Cause: Target server prematurely closes connection

Diagnosis

  1. Use the steps explained in Common diagnosis steps and verify if you got the [socket hang up][ECONNRESET] error.
  2. If yes, then investigate further with the help of tcpdump as explained below.

    The error message [targetRequest error][GET][][socket hang up][ECONNRESET] in the above example indicates that this error occurred while Edge Microgateway was sending the request to the backend (target) server. That is, Edge Microgateway sent the API request to the backend server and was waiting for the response. However, the backend server terminated the connection abruptly before Edge Microgateway received a response.

  3. Check your backend server logs and see if there are any errors or information that could have led the backend server to terminate the connection abruptly. If you find any errors or information, then go to Resolution and fix the issue appropriately in your backend server.
  4. If you don't find any errors or information in your backend server, collect the tcpdump output on the Edge Microgateway server:
    tcpdump -i any -s 0 host TARGET_SERVER_HOSTNAME -w FILENAME.pcap
    
  5. Analyze the tcpdump captured:

    Sample tcpdump output: ( view larger image)

    In the above sample tcpdump, you can see the following:

    1. In packet 4, Edge Microgateway sent a GET request to the target server.
    2. In packet 5, the target server responded with ACK to acknowledge the request.
    3. However, in packet 6, instead of responding with a response payload, the target server sends a FIN, ACK initiating the closure of the connection.
    4. In packets 7 onwards, the connection is closed mutually. Since the connection was closed before the response was sent, Edge Microgateway will return the HTTP 502 error back to the client.
    5. Note that the timestamp of packet 8, 2021-06-23T03:52:24.110Z corresponds to the timestamp at which error was logged in the Edge Microgateway logs. The timestamps in the log files and in the tcpdump can often be used to correlate the errors with the actual packets.

    Resolution

    Fix the issue on the backend server appropriately.

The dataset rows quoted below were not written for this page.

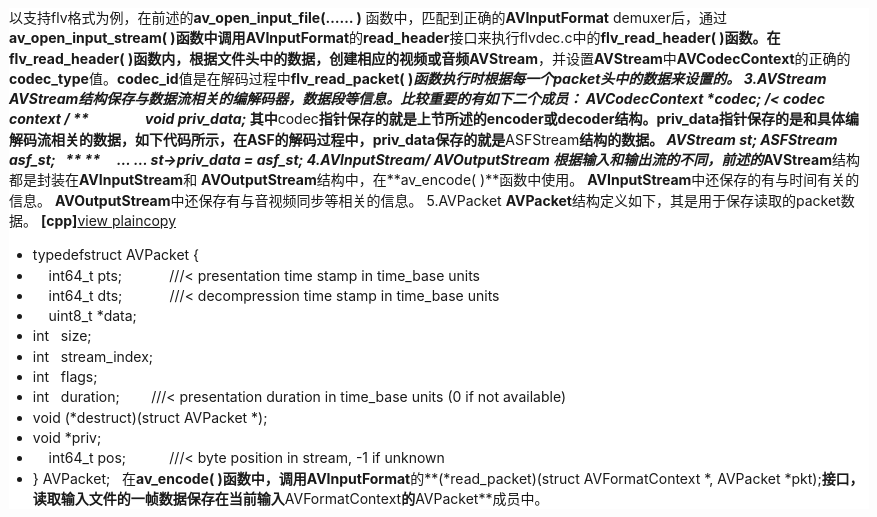 以支持flv格式为例，在前述的**av_open_input_file(…… )** 函数中，匹配到正确的**AVInputFormat** demuxer后，通过**av_open_input_stream( )**函数中调用**AVInputFormat**的**read_header**接口来执行flvdec.c中的**flv_read_header( )**函数。在**flv_read_header( )**函数内，根据文件头中的数据，创建相应的视频或音频**AVStream**，并设置**AVStream**中**AVCodecContext**的正确的**codec_type**值。**codec_id**值是在解码过程中**flv_read_packet( )**函数执行时根据每一个packet头中的数据来设置的。
3.AVStream
**AVStream**结构保存与数据流相关的编解码器，数据段等信息。比较重要的有如下二个成员：
**AVCodecContext *codec; /**< codec context */**
**                 void *priv_data;**
其中**codec**指针保存的就是上节所述的encoder或decoder结构。**priv_data**指针保存的是和具体编解码流相关的数据，如下代码所示，在ASF的解码过程中，**priv_data**保存的就是**ASFStream**结构的数据。
**AVStream *st;**
**ASFStream *asf_st;   **
**     … …**
**st->priv_data = asf_st;**
4.AVInputStream/ AVOutputStream
根据输入和输出流的不同，前述的**AVStream**结构都是封装在**AVInputStream**和 **AVOutputStream**结构中，在**av_encode( )**函数中使用。
**AVInputStream**中还保存的有与时间有关的信息。
**AVOutputStream**中还保存有与音视频同步等相关的信息。
5.AVPacket
**AVPacket**结构定义如下，其是用于保存读取的packet数据。
**[cpp]**[view
 plain](http://blog.csdn.net/czc1009/article/details/14643577#)[copy](http://blog.csdn.net/czc1009/article/details/14643577#)
- typedefstruct AVPacket {  
-     int64_t pts;            ///< presentation time stamp in time_base units
-     int64_t dts;            ///< decompression time stamp in time_base units
-     uint8_t *data;  
- int   size;  
- int   stream_index;  
- int   flags;  
- int   duration;        ///< presentation duration in time_base units (0 if not available)
- void (*destruct)(struct AVPacket *);  
- void *priv;  
-     int64_t pos;           ///< byte position in stream, -1 if unknown
- } AVPacket;  
在**av_encode( )**函数中，调用**AVInputFormat**的**(*read_packet)(struct AVFormatContext *, AVPacket *pkt);**接口，读取输入文件的一帧数据保存在当前输入**AVFormatContext**的**AVPacket**成员中。
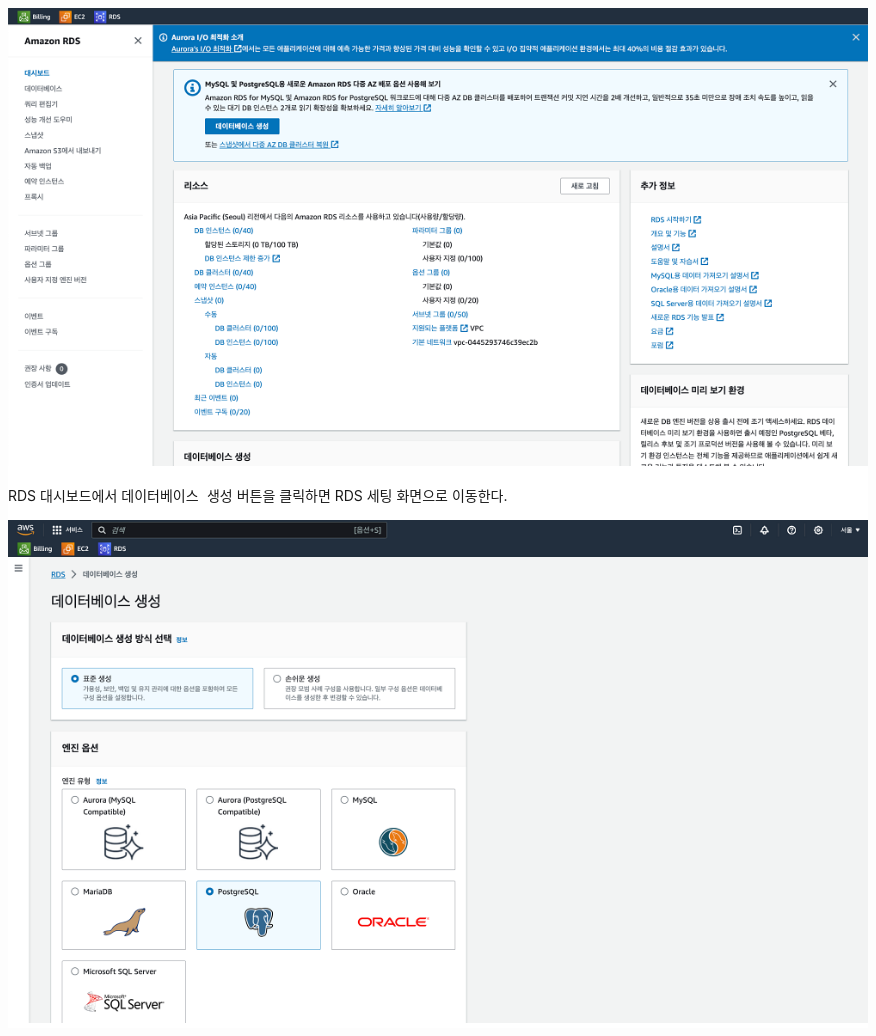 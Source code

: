 ![png](/_assets/img/infra/cloud/3-9.png)

RDS 대시보드에서 <kbd class="keystroke">데이터베이스 생성</kbd> 버튼을 클릭하면 RDS 세팅 화면으로 이동한다.<br/>

![png](/_assets/img/infra/cloud/3-10.png)
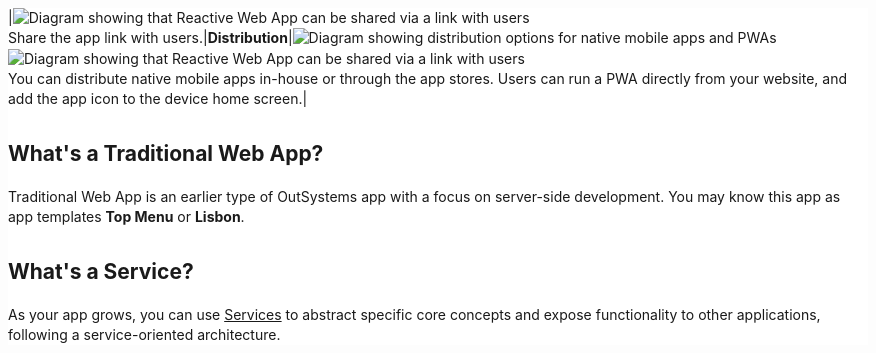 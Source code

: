 |![Diagram showing that Reactive Web App can be shared via a link with users](images/mobile-vs-web-distribution-web-diag.png "Distribution of Reactive Web App")<br/>Share the app link with users.|**Distribution**|![Diagram showing distribution options for native mobile apps and PWAs](images/mobile-vs-web-distribution-mobile-diag.png "Distribution of Mobile App") ![Diagram showing that Reactive Web App can be shared via a link with users](images/mobile-vs-web-distribution-web-diag.png "Distribution of Reactive Web App")<br/>You can distribute native mobile apps in-house or through the app stores. Users can run a PWA directly from your website, and add the app icon to the device home screen.|

## What's a Traditional Web App?

Traditional Web App is an earlier type of OutSystems app with a focus on server-side development. You may know this app as app templates **Top Menu** or **Lisbon**.

## What's a Service?

As your app grows, you can use [Services](../building-apps/reuse-and-refactor/services.md) to abstract specific core concepts and expose functionality to other applications, following a service-oriented architecture.
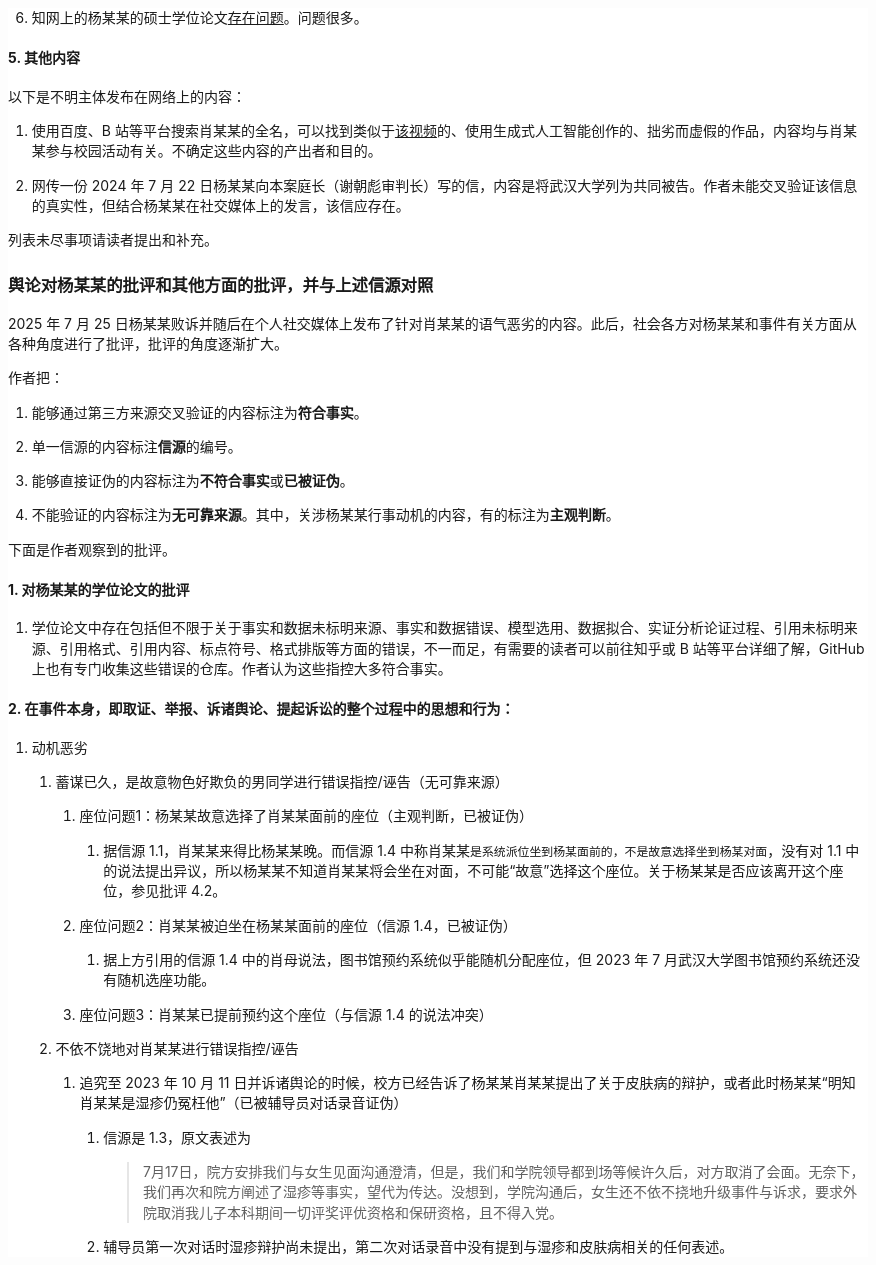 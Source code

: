 6. 知网上的杨某某的硕士学位论文[存在问题](https://zhuanlan.zhihu.com/p/1932931783806161969)。问题很多。

#### 5. 其他内容

以下是不明主体发布在网络上的内容：

1. 使用百度、B 站等平台搜索肖某某的全名，可以找到类似于[该视频](https://www.bilibili.com/video/BV13C41187iw/)的、使用生成式人工智能创作的、拙劣而虚假的作品，内容均与肖某某参与校园活动有关。不确定这些内容的产出者和目的。

2. 网传一份 2024 年 7 月 22 日杨某某向本案庭长（谢朝彪审判长）写的信，内容是将武汉大学列为共同被告。作者未能交叉验证该信息的真实性，但结合杨某某在社交媒体上的发言，该信应存在。

列表未尽事项请读者提出和补充。

### 舆论对杨某某的批评和其他方面的批评，并与上述信源对照

2025 年 7 月 25 日杨某某败诉并随后在个人社交媒体上发布了针对肖某某的语气恶劣的内容。此后，社会各方对杨某某和事件有关方面从各种角度进行了批评，批评的角度逐渐扩大。

作者把：

1. 能够通过第三方来源交叉验证的内容标注为**符合事实**。

2. 单一信源的内容标注**信源**的编号。

3. 能够直接证伪的内容标注为**不符合事实**或**已被证伪**。

4. 不能验证的内容标注为**无可靠来源**。其中，关涉杨某某行事动机的内容，有的标注为**主观判断**。

下面是作者观察到的批评。

#### 1. 对杨某某的学位论文的批评

1. 学位论文中存在包括但不限于关于事实和数据未标明来源、事实和数据错误、模型选用、数据拟合、实证分析论证过程、引用未标明来源、引用格式、引用内容、标点符号、格式排版等方面的错误，不一而足，有需要的读者可以前往知乎或 B 站等平台详细了解，GitHub 上也有专门收集这些错误的仓库。作者认为这些指控大多符合事实。

#### 2. 在事件本身，即取证、举报、诉诸舆论、提起诉讼的整个过程中的思想和行为：

1. 动机恶劣

    1. 蓄谋已久，是故意物色好欺负的男同学进行错误指控/诬告（无可靠来源）

        1. 座位问题1：杨某某故意选择了肖某某面前的座位（主观判断，已被证伪）

            1. 据信源 1.1，肖某某来得比杨某某晚。而信源 1.4 中称肖某某`是系统派位坐到杨某面前的，不是故意选择坐到杨某对面`，没有对 1.1 中的说法提出异议，所以杨某某不知道肖某某将会坐在对面，不可能“故意”选择这个座位。关于杨某某是否应该离开这个座位，参见批评 4.2。
        
        2. 座位问题2：肖某某被迫坐在杨某某面前的座位（信源 1.4，已被证伪）

            1. 据上方引用的信源 1.4 中的肖母说法，图书馆预约系统似乎能随机分配座位，但 2023 年 7 月武汉大学图书馆预约系统还没有随机选座功能。

        3. 座位问题3：肖某某已提前预约这个座位（与信源 1.4 的说法冲突）

    2. 不依不饶地对肖某某进行错误指控/诬告

        1. 追究至 2023 年 10 月 11 日并诉诸舆论的时候，校方已经告诉了杨某某肖某某提出了关于皮肤病的辩护，或者此时杨某某“明知肖某某是湿疹仍冤枉他”（已被辅导员对话录音证伪）

            1. 信源是 1.3，原文表述为

                > 7月17日，院方安排我们与女生见面沟通澄清，但是，我们和学院领导都到场等候许久后，对方取消了会面。无奈下，我们再次和院方阐述了湿疹等事实，望代为传达。没想到，学院沟通后，女生还不依不挠地升级事件与诉求，要求外院取消我儿子本科期间一切评奖评优资格和保研资格，且不得入党。

            2. 辅导员第一次对话时湿疹辩护尚未提出，第二次对话录音中没有提到与湿疹和皮肤病相关的任何表述。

    If the issue persists and you need assistance troubleshooting 502 Bad Gateway Error or you suspect that it's an issue within Edge Microgateway, go to Must gather diagnostic information.

    Must gather diagnostic information

    If the problem persists even after following the above instructions, gather the following diagnostic information and then contact Apigee Edge Support:

    • Log files: The default folder is /var/tmp but it may be overridden in the main config.yaml file (logging > dir parameter). It is recommended to change the log > level to info before providing the log files to Apigee Support.
    • Configuration file: The main configuration of Edge Microgateway resides in the YAML file in the default Edge Microgateway folder, $HOME/.edgemicro. There is a default config file called default.yaml and then one for each environment ORG-ENV-config.yaml. Please upload this file in full for the impacted org and env.